Task item:
Reproduce exactly the lines from the top of the records below through the line holding "The question of".

___ Supplied records ___

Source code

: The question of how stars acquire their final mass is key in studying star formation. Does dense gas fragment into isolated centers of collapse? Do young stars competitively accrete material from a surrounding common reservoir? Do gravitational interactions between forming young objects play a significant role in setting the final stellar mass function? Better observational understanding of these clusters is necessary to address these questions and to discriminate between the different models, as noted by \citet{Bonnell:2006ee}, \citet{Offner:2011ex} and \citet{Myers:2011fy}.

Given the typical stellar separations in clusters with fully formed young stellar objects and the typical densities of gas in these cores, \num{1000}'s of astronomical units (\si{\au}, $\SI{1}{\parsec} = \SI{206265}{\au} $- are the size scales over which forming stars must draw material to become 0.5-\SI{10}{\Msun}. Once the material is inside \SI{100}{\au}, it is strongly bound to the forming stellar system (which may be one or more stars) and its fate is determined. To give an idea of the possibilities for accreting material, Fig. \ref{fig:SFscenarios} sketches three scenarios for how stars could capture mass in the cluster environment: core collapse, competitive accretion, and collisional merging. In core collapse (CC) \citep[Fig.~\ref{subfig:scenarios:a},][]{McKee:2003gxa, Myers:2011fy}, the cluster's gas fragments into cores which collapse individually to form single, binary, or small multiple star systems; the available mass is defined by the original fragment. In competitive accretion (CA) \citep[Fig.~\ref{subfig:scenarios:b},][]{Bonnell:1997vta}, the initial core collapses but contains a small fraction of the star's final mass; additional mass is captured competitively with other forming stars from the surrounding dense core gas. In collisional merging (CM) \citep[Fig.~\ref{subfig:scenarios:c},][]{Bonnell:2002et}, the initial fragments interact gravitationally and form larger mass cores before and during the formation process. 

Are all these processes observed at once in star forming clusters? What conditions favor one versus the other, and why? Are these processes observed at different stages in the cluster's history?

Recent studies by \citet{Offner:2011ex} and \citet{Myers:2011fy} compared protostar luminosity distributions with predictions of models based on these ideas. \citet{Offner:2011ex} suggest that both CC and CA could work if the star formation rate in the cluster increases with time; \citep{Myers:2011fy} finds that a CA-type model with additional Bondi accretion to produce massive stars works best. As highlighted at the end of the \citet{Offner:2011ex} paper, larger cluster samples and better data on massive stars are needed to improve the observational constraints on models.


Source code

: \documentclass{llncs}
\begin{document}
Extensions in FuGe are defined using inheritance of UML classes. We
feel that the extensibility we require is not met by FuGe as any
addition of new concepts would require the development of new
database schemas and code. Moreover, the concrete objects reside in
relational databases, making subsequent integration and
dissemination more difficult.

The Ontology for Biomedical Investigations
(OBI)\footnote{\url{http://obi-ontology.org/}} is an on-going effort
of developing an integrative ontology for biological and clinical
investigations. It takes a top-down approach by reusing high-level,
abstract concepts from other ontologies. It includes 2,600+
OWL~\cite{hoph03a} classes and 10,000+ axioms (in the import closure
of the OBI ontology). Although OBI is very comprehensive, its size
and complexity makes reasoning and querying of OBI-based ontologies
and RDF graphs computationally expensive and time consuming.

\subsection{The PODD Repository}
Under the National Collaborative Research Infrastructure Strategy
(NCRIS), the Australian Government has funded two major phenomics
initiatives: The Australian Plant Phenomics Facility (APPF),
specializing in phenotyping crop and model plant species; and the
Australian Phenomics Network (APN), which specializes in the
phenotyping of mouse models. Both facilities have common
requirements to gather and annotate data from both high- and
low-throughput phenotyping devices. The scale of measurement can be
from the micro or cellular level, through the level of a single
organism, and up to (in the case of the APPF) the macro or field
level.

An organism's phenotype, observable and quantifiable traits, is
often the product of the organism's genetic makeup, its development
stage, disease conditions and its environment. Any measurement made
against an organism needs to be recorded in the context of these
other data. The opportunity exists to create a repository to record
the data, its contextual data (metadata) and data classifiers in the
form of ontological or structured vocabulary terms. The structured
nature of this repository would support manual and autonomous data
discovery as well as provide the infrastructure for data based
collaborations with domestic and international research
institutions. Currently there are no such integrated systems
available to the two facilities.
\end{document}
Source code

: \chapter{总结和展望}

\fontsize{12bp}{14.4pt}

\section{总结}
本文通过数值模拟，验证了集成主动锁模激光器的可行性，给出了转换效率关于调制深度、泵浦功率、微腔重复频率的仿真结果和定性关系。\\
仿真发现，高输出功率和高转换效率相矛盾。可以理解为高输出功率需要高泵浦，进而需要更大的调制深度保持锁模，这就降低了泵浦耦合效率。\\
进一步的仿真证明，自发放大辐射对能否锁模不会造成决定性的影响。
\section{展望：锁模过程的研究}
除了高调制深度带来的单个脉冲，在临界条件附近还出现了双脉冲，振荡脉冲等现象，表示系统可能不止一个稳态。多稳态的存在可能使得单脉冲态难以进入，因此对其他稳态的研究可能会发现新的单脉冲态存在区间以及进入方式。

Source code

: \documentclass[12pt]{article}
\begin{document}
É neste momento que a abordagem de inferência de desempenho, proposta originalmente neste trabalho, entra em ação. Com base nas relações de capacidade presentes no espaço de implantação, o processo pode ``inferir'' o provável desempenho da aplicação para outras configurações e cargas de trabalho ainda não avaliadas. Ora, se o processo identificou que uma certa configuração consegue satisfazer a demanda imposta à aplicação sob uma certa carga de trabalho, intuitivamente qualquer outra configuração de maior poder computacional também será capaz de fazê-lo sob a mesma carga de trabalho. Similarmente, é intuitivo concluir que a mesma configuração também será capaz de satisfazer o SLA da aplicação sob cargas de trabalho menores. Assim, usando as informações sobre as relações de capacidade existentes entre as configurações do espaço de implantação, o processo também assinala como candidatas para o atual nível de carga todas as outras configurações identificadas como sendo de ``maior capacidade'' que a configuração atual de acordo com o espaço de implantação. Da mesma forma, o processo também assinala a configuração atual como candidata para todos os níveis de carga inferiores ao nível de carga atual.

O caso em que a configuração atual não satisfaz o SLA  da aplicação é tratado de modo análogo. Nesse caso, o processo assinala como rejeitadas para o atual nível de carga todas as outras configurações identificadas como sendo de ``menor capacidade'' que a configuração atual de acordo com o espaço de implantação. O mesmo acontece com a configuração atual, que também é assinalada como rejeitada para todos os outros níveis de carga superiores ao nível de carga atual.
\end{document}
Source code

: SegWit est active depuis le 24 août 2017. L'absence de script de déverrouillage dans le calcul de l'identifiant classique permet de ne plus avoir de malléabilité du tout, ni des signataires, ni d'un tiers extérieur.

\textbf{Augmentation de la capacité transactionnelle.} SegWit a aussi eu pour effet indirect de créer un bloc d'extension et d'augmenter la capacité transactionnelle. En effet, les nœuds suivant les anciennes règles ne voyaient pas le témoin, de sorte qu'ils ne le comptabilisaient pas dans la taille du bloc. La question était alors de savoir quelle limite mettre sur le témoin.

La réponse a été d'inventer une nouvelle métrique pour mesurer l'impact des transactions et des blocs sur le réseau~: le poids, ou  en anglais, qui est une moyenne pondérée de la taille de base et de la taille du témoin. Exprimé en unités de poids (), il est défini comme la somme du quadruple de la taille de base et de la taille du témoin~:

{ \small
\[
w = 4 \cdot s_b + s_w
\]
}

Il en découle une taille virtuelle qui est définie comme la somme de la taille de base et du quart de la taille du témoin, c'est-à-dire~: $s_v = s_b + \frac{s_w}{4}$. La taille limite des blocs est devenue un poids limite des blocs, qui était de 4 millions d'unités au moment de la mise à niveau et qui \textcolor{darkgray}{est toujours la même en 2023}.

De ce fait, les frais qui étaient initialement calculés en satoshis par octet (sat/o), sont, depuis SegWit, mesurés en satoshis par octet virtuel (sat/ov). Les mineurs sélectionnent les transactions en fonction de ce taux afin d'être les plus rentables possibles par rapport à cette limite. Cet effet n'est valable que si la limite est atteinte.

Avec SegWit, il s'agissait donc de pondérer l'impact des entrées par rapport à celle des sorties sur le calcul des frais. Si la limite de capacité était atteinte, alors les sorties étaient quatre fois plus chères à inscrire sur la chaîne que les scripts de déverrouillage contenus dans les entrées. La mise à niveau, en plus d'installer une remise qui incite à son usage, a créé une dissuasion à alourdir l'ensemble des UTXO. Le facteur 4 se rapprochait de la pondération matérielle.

___

Answer:
Source code

: The question of how stars acquire their final mass is key in studying star formation. Does dense gas fragment into isolated centers of collapse? Do young stars competitively accrete material from a surrounding common reservoir? Do gravitational interactions between forming young objects play a significant role in setting the final stellar mass function? Better observational understanding of these clusters is necessary to address these questions and to discriminate between the different models, as noted by \citet{Bonnell:2006ee}, \citet{Offner:2011ex} and \citet{Myers:2011fy}.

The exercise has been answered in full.